A good example of this is the two sessions of HBO therapy I managed to get to this week. Picture the totally ludicrous situation where five ordinary seeming people pitch up at a therapy centre in the middle of nowhere. Instead of taking outer clothes off, everyone adds a layer. Outdoor shoes are exchanged for, on the whole, pink (yes!) fluffy slippers (except for the guy, who has fluffy walking socks) and when everyone is ready we congregate in the metal diving bell. The door is closed and we sit around chatting as our ears pop, the temperature drops significantly and we ‘dive’ to 33 metres. Obviously we’re not really going anywhere, for anyone who has just joined the story. At the mark ‘Masks On’ we dutifully don our oxygen masks so obviously all conversation stops. Mostly. Two of my neighbours needed to discuss a particularly stunning chocolate cake recipe they saw in a magazine (difficult in a mask) but apart from that it is quiet for an hour except for the regular Darth Vader breathing of the assembled party. When the hour is up we take our masks off and chat for the next 10 minutes as we come back up to normal pressure. The difference is that although there was a certain amount of discussion around chocolate cakes there was also a lot of talk about what we are all dealing with. These people were MS sufferers and the guy had permanent nerve damage due to a stroke and diabetes. Rather than turn into a pity party, what this kind of gathering does is allow you all to tell it like it is.

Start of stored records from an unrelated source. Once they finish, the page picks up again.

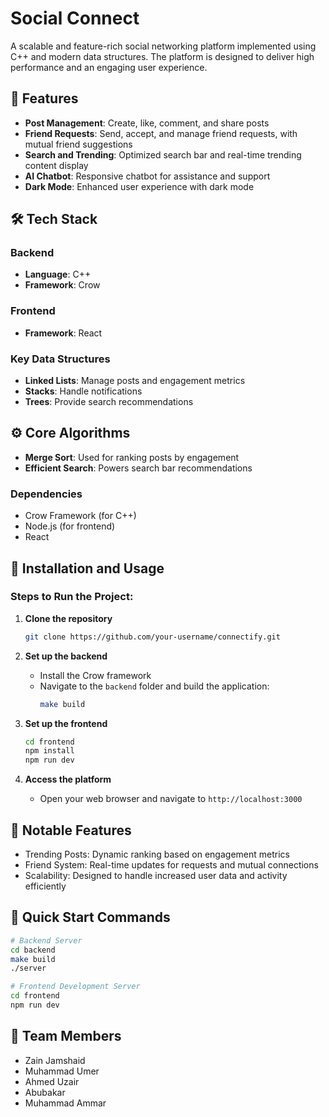 # Social Connect

A scalable and feature-rich social networking platform implemented using C++ and modern data structures. The platform is designed to deliver high performance and an engaging user experience.

## 🚀 Features

* **Post Management**: Create, like, comment, and share posts
* **Friend Requests**: Send, accept, and manage friend requests, with mutual friend suggestions
* **Search and Trending**: Optimized search bar and real-time trending content display
* **AI Chatbot**: Responsive chatbot for assistance and support
* **Dark Mode**: Enhanced user experience with dark mode

## 🛠️ Tech Stack

### Backend
* **Language**: C++
* **Framework**: Crow

### Frontend
* **Framework**: React

### Key Data Structures
* **Linked Lists**: Manage posts and engagement metrics
* **Stacks**: Handle notifications
* **Trees**: Provide search recommendations

## ⚙️ Core Algorithms

* **Merge Sort**: Used for ranking posts by engagement
* **Efficient Search**: Powers search bar recommendations

### Dependencies
* Crow Framework (for C++)
* Node.js (for frontend)
* React

## 🚀 Installation and Usage

### Steps to Run the Project:

1. **Clone the repository**
   ```bash
   git clone https://github.com/your-username/connectify.git
   ```

2. **Set up the backend**
   * Install the Crow framework
   * Navigate to the `backend` folder and build the application:
     ```bash
     make build
     ```

3. **Set up the frontend**
   ```bash
   cd frontend
   npm install
   npm run dev
   ```

4. **Access the platform**
   * Open your web browser and navigate to `http://localhost:3000`

## 🌟 Notable Features

* Trending Posts: Dynamic ranking based on engagement metrics
* Friend System: Real-time updates for requests and mutual connections
* Scalability: Designed to handle increased user data and activity efficiently

## 📝 Quick Start Commands

```bash
# Backend Server
cd backend
make build
./server

# Frontend Development Server
cd frontend
npm run dev
```

## 👥 Team Members

* Zain Jamshaid
* Muhammad Umer
* Ahmed Uzair
* Abubakar
* Muhammad Ammar

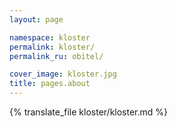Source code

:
 ```yaml
---
layout: page

namespace: kloster
permalink: kloster/
permalink_ru: obitel/

cover_image: kloster.jpg
title: pages.about
---
```

{% translate_file kloster/kloster.md %}
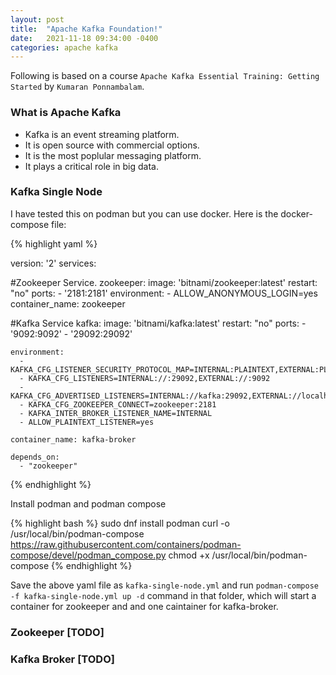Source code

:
 ```yaml
---
layout: post
title:  "Apache Kafka Foundation!"
date:   2021-11-18 09:34:00 -0400
categories: apache kafka
---
```

Following is based on a course `Apache Kafka Essential Training: Getting Started` by `Kumaran Ponnambalam`.

### What is Apache Kafka
- Kafka is an event streaming platform.
- It is open source with commercial options.
- It is the most poplular messaging platform.
- It plays a critical role in big data. 

### Kafka Single Node 

I have tested this on podman but you can use docker. Here is the docker-compose file:

{% highlight yaml %}

version: '2'
services:

#Zookeeper Service.
  zookeeper:
    image: 'bitnami/zookeeper:latest'
    restart: "no"
    ports:
      - '2181:2181'
    environment:
      - ALLOW_ANONYMOUS_LOGIN=yes
    container_name: zookeeper

#Kafka Service
  kafka:
    image: 'bitnami/kafka:latest'
    restart: "no"
    ports:
      - '9092:9092'
      - '29092:29092'
      
    environment:
      - KAFKA_CFG_LISTENER_SECURITY_PROTOCOL_MAP=INTERNAL:PLAINTEXT,EXTERNAL:PLAINTEXT
      - KAFKA_CFG_LISTENERS=INTERNAL://:29092,EXTERNAL://:9092
      - KAFKA_CFG_ADVERTISED_LISTENERS=INTERNAL://kafka:29092,EXTERNAL://localhost:9092
      - KAFKA_CFG_ZOOKEEPER_CONNECT=zookeeper:2181
      - KAFKA_INTER_BROKER_LISTENER_NAME=INTERNAL
      - ALLOW_PLAINTEXT_LISTENER=yes
      
    container_name: kafka-broker
    
    depends_on:
      - "zookeeper"
    
{% endhighlight %}

Install podman and podman compose

{% highlight bash %}
sudo dnf install podman
curl -o /usr/local/bin/podman-compose https://raw.githubusercontent.com/containers/podman-compose/devel/podman_compose.py
chmod +x /usr/local/bin/podman-compose
{% endhighlight %}

Save the above yaml file as `kafka-single-node.yml` and run `podman-compose -f kafka-single-node.yml up -d` command in that folder, which will start a container for zookeeper and and one caintainer for kafka-broker.

### Zookeeper [TODO]

### Kafka Broker [TODO]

Nobody is shocked, everyone is open, because we have all been dealing with our own dark nights of the soul, and it is so good to share it. Maybe the excess oxygen has something to do with it, but it was liberating to be able to talk to them, and a privilege to listen to their stories. Being seriously ill allows me to jump in at the deep end, because that is what everyone wants to talk about and what they are most scared of. I’ve decided to leave the HBO therapy until after I finish chemo. The best results are obtained through regular dives, 20 sessions as close as you can have them. Trying to fit them between chemo cycles is likely to lessen their effect considerably so I will return in a couple of months. I will miss my new friends and the depths of our sharing as we dive…but I look forward to seeing them again as soon as I can.
See you on the other side of Cycle 4!